• [How to complete this task] Using the data beneath, show every line that includes the word "false".
________________________________________
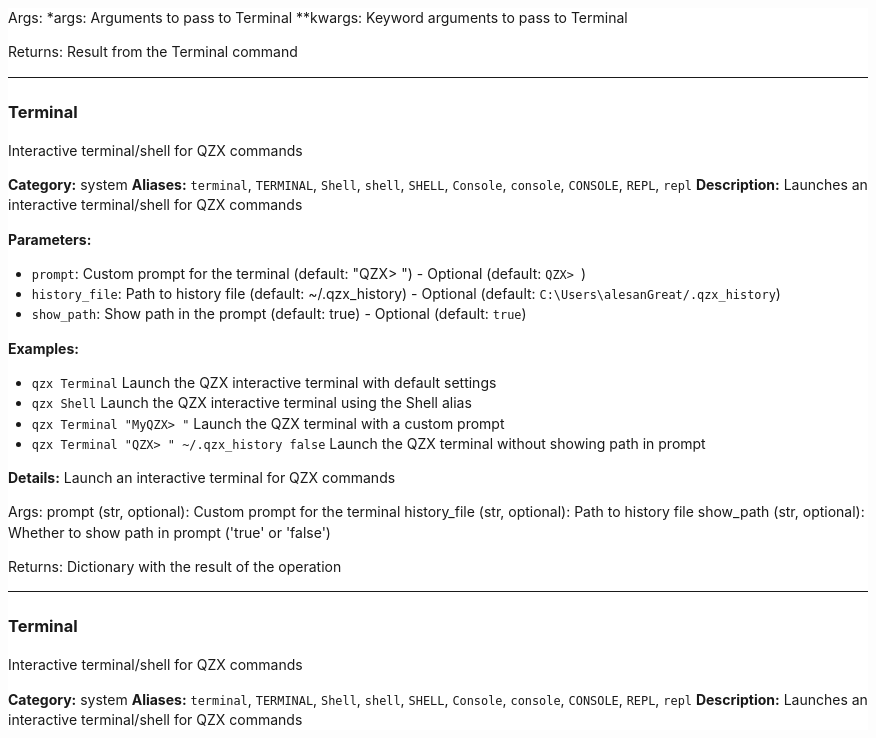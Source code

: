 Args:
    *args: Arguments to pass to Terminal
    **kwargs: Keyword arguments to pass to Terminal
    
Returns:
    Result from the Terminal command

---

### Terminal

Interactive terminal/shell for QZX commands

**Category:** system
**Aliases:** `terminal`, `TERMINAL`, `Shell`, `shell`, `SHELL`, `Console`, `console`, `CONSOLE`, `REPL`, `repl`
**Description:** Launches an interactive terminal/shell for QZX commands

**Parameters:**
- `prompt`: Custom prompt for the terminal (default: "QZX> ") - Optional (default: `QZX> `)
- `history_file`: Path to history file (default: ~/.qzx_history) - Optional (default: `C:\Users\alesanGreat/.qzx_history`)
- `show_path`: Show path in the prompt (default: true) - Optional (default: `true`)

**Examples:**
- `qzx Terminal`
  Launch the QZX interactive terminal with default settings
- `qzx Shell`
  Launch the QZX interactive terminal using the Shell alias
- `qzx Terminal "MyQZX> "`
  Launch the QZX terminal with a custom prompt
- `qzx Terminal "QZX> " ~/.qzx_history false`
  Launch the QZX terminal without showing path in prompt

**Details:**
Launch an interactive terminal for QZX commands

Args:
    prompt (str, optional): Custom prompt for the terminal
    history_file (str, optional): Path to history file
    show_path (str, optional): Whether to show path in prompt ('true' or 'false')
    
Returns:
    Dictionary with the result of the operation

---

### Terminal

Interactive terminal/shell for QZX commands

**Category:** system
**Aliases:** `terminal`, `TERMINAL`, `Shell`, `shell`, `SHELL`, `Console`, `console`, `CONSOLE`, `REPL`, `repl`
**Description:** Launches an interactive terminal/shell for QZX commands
________________________________________
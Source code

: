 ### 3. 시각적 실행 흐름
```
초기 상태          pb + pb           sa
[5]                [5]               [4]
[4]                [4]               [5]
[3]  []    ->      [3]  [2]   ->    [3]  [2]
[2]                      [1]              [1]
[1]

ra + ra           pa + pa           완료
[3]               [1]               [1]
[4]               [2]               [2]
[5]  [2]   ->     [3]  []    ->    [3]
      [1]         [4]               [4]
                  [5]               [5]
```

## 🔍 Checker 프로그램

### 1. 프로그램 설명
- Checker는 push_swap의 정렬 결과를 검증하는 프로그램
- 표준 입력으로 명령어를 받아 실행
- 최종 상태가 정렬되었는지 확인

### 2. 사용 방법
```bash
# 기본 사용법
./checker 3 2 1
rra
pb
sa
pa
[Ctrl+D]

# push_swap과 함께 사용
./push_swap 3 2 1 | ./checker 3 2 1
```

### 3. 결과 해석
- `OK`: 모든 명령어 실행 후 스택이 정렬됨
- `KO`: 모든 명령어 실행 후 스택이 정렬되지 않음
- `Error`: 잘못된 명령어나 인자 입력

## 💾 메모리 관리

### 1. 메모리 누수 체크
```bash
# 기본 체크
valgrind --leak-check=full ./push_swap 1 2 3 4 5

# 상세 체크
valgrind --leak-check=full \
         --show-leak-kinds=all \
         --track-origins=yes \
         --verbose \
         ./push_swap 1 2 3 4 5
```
________________________________________
• [Written answer]
- `qzx Terminal "QZX> " ~/.qzx_history false`
    show_path (str, optional): Whether to show path in prompt ('true' or 'false')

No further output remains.